Good evening hope all is well, they would be great if you could come ,Be nice to met up, have to keep informed..


----------



## GARY ENGLISH (Apr 17, 2007)

*******

Would be nice ,nothing like a change.If  a shuffle round is possible.


----------



## guest (Apr 17, 2007)

***** said:
			
		

> How about U Samm?????


whats that mate??


----------



## GARY ENGLISH (Apr 17, 2007)

*sammclouis*

Should be a good weekend plenty of entertainment and DRINK, stratford very nice place. After a few drinks


----------



## GARY ENGLISH (Apr 17, 2007)

*******

Thought it is nice to have a few in week, as a warm up for weekend.


----------



## guest (Apr 17, 2007)

***** said:
			
		

> This Stratford meet!


i sooooooooo wish....mum is going to greece the 1st week in may for a while,so she was gonna have a party....i just cant come....im gutted as i love a meet up  
mum was wavering about a party though & then we all got invited to a family friends house warming so mum said we could all go to that instead.....i want to go of course...but i also want to meet up   
oh dear what shall i do he he he he


----------



## guest (Apr 17, 2007)

unless i can get mum to come !!!!!!!!!!!!!!!!!!!


----------



## guest (Apr 17, 2007)

GARY ENGLISH said:
			
		

> Should be a good weekend plenty of entertainment and DRINK, stratford very nice place.

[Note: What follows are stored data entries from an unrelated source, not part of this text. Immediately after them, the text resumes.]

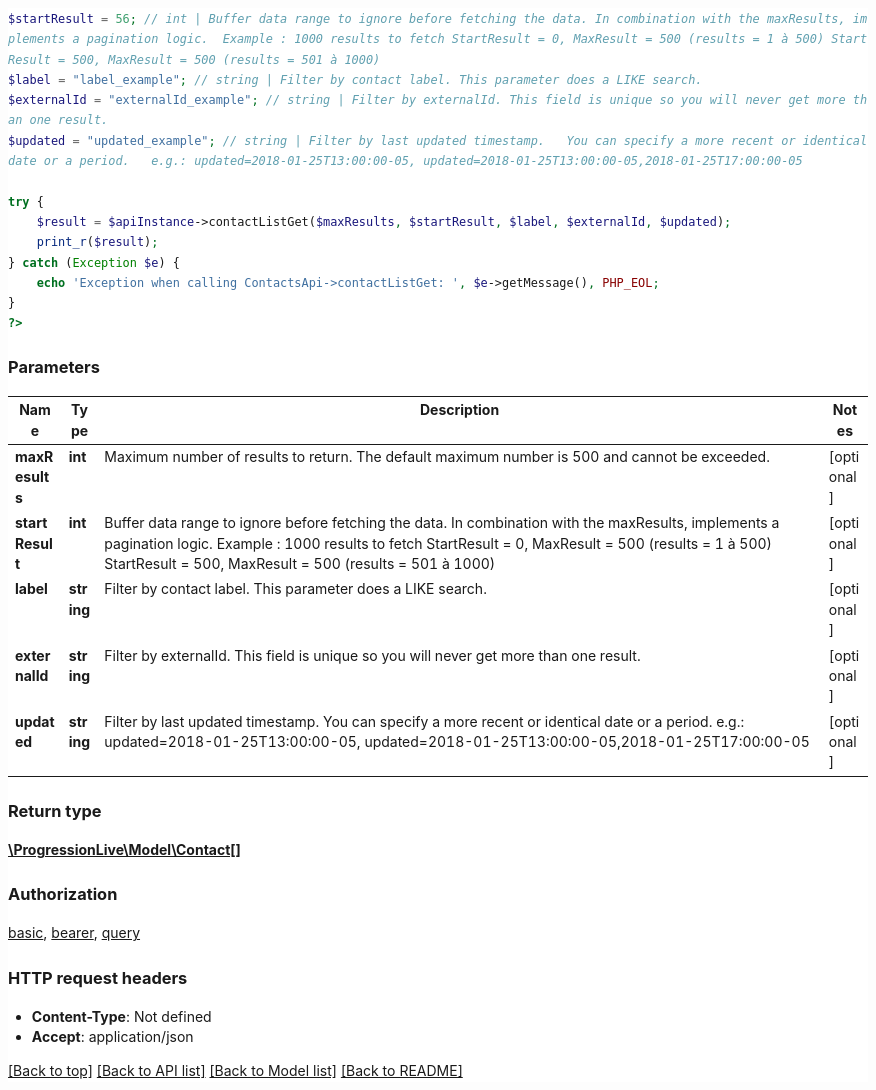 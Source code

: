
 ```php
$startResult = 56; // int | Buffer data range to ignore before fetching the data. In combination with the maxResults, implements a pagination logic.  Example : 1000 results to fetch StartResult = 0, MaxResult = 500 (results = 1 à 500) StartResult = 500, MaxResult = 500 (results = 501 à 1000)
$label = "label_example"; // string | Filter by contact label. This parameter does a LIKE search.
$externalId = "externalId_example"; // string | Filter by externalId. This field is unique so you will never get more than one result.
$updated = "updated_example"; // string | Filter by last updated timestamp.   You can specify a more recent or identical date or a period.   e.g.: updated=2018-01-25T13:00:00-05, updated=2018-01-25T13:00:00-05,2018-01-25T17:00:00-05

try {
    $result = $apiInstance->contactListGet($maxResults, $startResult, $label, $externalId, $updated);
    print_r($result);
} catch (Exception $e) {
    echo 'Exception when calling ContactsApi->contactListGet: ', $e->getMessage(), PHP_EOL;
}
?>
```

### Parameters

Name | Type | Description  | Notes
------------- | ------------- | ------------- | -------------
 **maxResults** | **int**| Maximum number of results to return. The default maximum number is 500 and cannot be exceeded. | [optional]
 **startResult** | **int**| Buffer data range to ignore before fetching the data. In combination with the maxResults, implements a pagination logic.  Example : 1000 results to fetch StartResult &#x3D; 0, MaxResult &#x3D; 500 (results &#x3D; 1 à 500) StartResult &#x3D; 500, MaxResult &#x3D; 500 (results &#x3D; 501 à 1000) | [optional]
 **label** | **string**| Filter by contact label. This parameter does a LIKE search. | [optional]
 **externalId** | **string**| Filter by externalId. This field is unique so you will never get more than one result. | [optional]
 **updated** | **string**| Filter by last updated timestamp.   You can specify a more recent or identical date or a period.   e.g.: updated&#x3D;2018-01-25T13:00:00-05, updated&#x3D;2018-01-25T13:00:00-05,2018-01-25T17:00:00-05 | [optional]

### Return type

[**\ProgressionLive\Model\Contact[]**](../Model/Contact.md)

### Authorization

[basic](../../README.md#basic), [bearer](../../README.md#bearer), [query](../../README.md#query)

### HTTP request headers

 - **Content-Type**: Not defined
 - **Accept**: application/json

[[Back to top]](#) [[Back to API list]](../../README.md#documentation-for-api-endpoints) [[Back to Model list]](../../README.md#documentation-for-models) [[Back to README]](../../README.md)

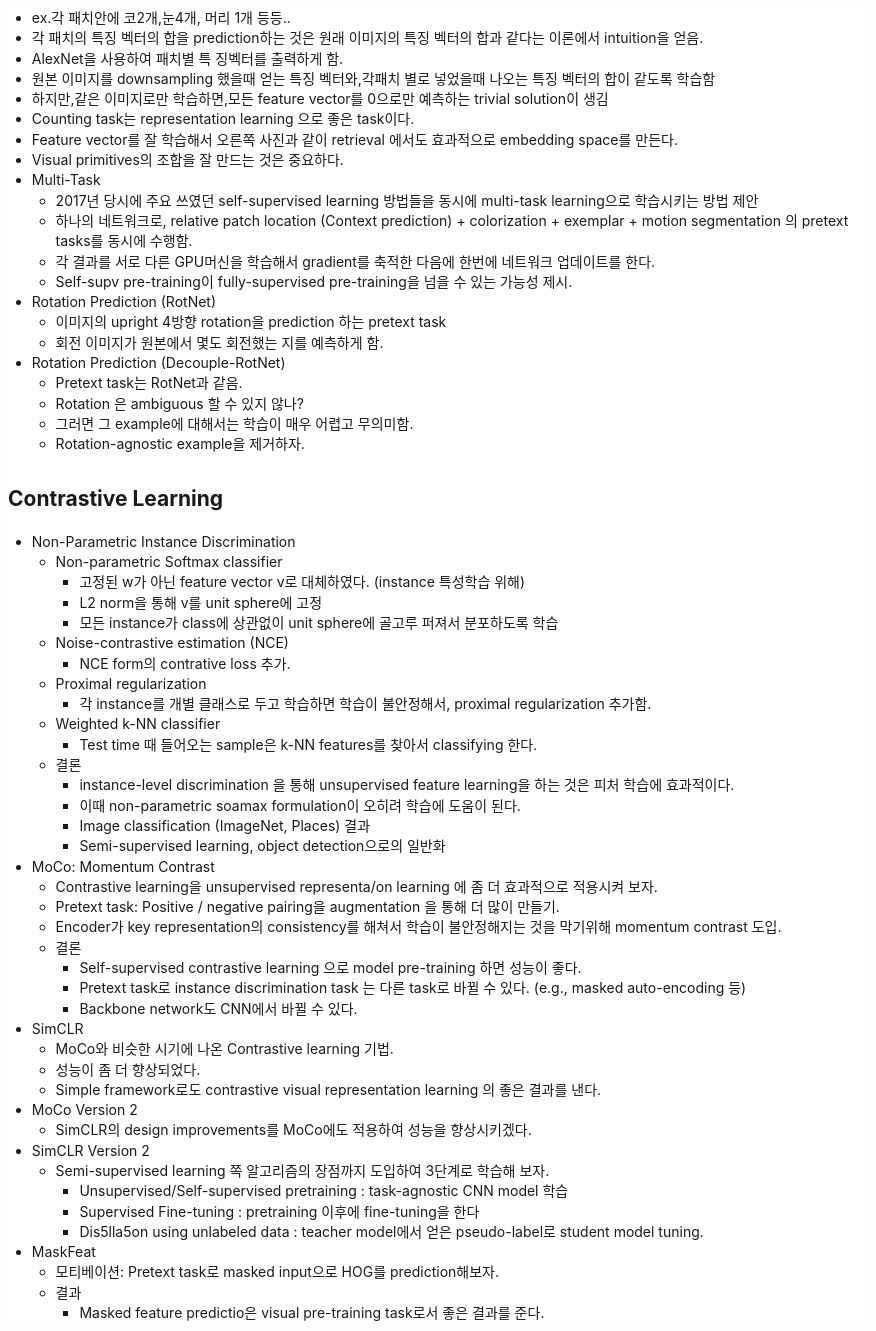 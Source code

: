   * ex.각 패치안에 코2개,눈4개, 머리 1개 등등..
  * 각 패치의 특징 벡터의 합을 prediction하는 것은 원래 이미지의 특징 벡터의 합과 같다는 이론에서 intuition을 얻음.
  * AlexNet을 사용하여 패치별 특 징벡터를 출력하게 함.
  * 원본 이미지를 downsampling 했을때 얻는 특징 벡터와,각패치 별로 넣었을때 나오는 특징 벡터의 합이 같도록 학습함
  * 하지만,같은 이미지로만 학습하면,모든 feature vector를 0으로만 예측하는 trivial solution이 생김
  * Counting task는 representation learning 으로 좋은 task이다.
  * Feature vector를 잘 학습해서 오른쪽 사진과 같이 retrieval 에서도 효과적으로 embedding space를 만든다.
  * Visual primitives의 조합을 잘 만드는 것은 중요하다.
* Multi-Task
  * 2017년 당시에 주요 쓰였던 self-supervised learning 방법들을 동시에 multi-task learning으로 학습시키는 방법 제안
  * 하나의 네트워크로, relative patch location (Context prediction) + colorization + exemplar + motion segmentation 의 pretext tasks를 동시에 수행함.
  * 각 결과를 서로 다른 GPU머신을 학습해서 gradient를 축적한 다음에 한번에 네트워크 업데이트를 한다.
  * Self-supv pre-training이 fully-supervised pre-training을 넘을 수 있는 가능성 제시.
* Rotation Prediction (RotNet)
  * 이미지의 upright 4방향 rotation을 prediction 하는 pretext task
  * 회전 이미지가 원본에서 몇도 회전했는 지를 예측하게 함.
* Rotation Prediction (Decouple-RotNet)
  * Pretext task는 RotNet과 같음.
  * Rotation 은 ambiguous 할 수 있지 않나?
  * 그러면 그 example에 대해서는 학습이 매우 어렵고 무의미함.
  * Rotation-agnostic example을 제거하자.

## Contrastive Learning
* Non-Parametric Instance Discrimination
  * Non-parametric Softmax classifier
    * 고정된 w가 아닌 feature vector v로 대체하였다. (instance 특성학습 위해)
    * L2 norm을 통해 v를 unit sphere에 고정
    * 모든 instance가 class에 상관없이 unit sphere에 골고루 퍼져서 분포하도록 학습
  * Noise-contrastive estimation (NCE)
    * NCE form의 contrative loss 추가.
  * Proximal regularization
    * 각 instance를 개별 클래스로 두고 학습하면 학습이 불안정해서, proximal regularization 추가함.
  * Weighted k-NN classifier
    * Test time 때 들어오는 sample은 k-NN features를 찾아서 classifying 한다.
  * 결론
    * instance-level discrimination 을 통해 unsupervised feature learning을 하는 것은 피처 학습에 효과적이다.
    * 이때 non-parametric soamax formulation이 오히려 학습에 도움이 된다.
    * Image classification (ImageNet, Places) 결과
    * Semi-supervised learning, object detection으로의 일반화
* MoCo: Momentum Contrast
  * Contrastive learning을 unsupervised representa/on learning 에 좀 더 효과적으로 적용시켜 보자.
  * Pretext task: Positive / negative pairing을 augmentation 을 통해 더 많이 만들기.
  * Encoder가 key representation의 consistency를 해쳐서 학습이 불안정해지는 것을 막기위해 momentum contrast 도입.
  * 결론
    * Self-supervised contrastive learning 으로 model pre-training 하면 성능이 좋다.
    * Pretext task로 instance discrimination task 는 다른 task로 바뀔 수 있다. (e.g., masked auto-encoding 등)
    * Backbone network도 CNN에서 바뀔 수 있다.
* SimCLR 
  * MoCo와 비슷한 시기에 나온 Contrastive learning 기법.
  * 성능이 좀 더 향상되었다.
  * Simple framework로도 contrastive visual representation learning 의 좋은 결과를 낸다.
* MoCo Version 2
  * SimCLR의 design improvements를 MoCo에도 적용하여 성능을 향상시키겠다.
* SimCLR Version 2
  * Semi-supervised learning 쪽 알고리즘의 장점까지 도입하여 3단계로 학습해 보자.
    * Unsupervised/Self-supervised pretraining : task-agnostic CNN model 학습
    * Supervised Fine-tuning : pretraining 이후에 fine-tuning을 한다
    * Dis5lla5on using unlabeled data : teacher model에서 얻은 pseudo-label로 student model tuning.
* MaskFeat
  * 모티베이션: Pretext task로 masked input으로 HOG를 prediction해보자.
  * 결과
    * Masked feature predictio은 visual pre-training task로서 좋은 결과를 준다.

After a few drinks


i really wanna come!!!
oh im so tempted...but i gotta spend the last weekend with mum 
i will bring her with me he he he


----------



## guest (Apr 17, 2007)

***** said:
			
		

> errrrrrr, do's she drink wine like u dooooooooo


yes she can.......but she gets hammered totally..so i try & keep an eye on her


----------



## GARY ENGLISH (Apr 17, 2007)

*sammclouis*

Not a problem sure there will be a few others by the sound of it.


----------



## guest (Apr 17, 2007)

***** said:
			
		

> She will feel at home than


i will ask her...also my step dad would have to come..to be honest i think its a no go........not into camping really.... 
we'll see...i will be very envious if you all meet up


----------



## voxol51 (Apr 20, 2007)

Hi everyone,
The address is Riverside Caravan Park, 
Tiddington Road
Stratford Upon Avon
 Warwickshire
 CV37 7AB

You are welcome to turn up 'on speck'.

For those without sat navs, Tiddington Road is on the left at the south end of the river bridge (clopton bridge).

*From M40 Junc 15,* take A46 toward stratford. 
At 1st roundabout, bear left onto A439 toward Stratford - (beware 50mph speed camera on A439)
Reaching Stratford town you have to turn left onto oneway system.
Stay in left lane, and turn left over river (clopton bridge).
Over bridge and immediately left into Tiddington Road.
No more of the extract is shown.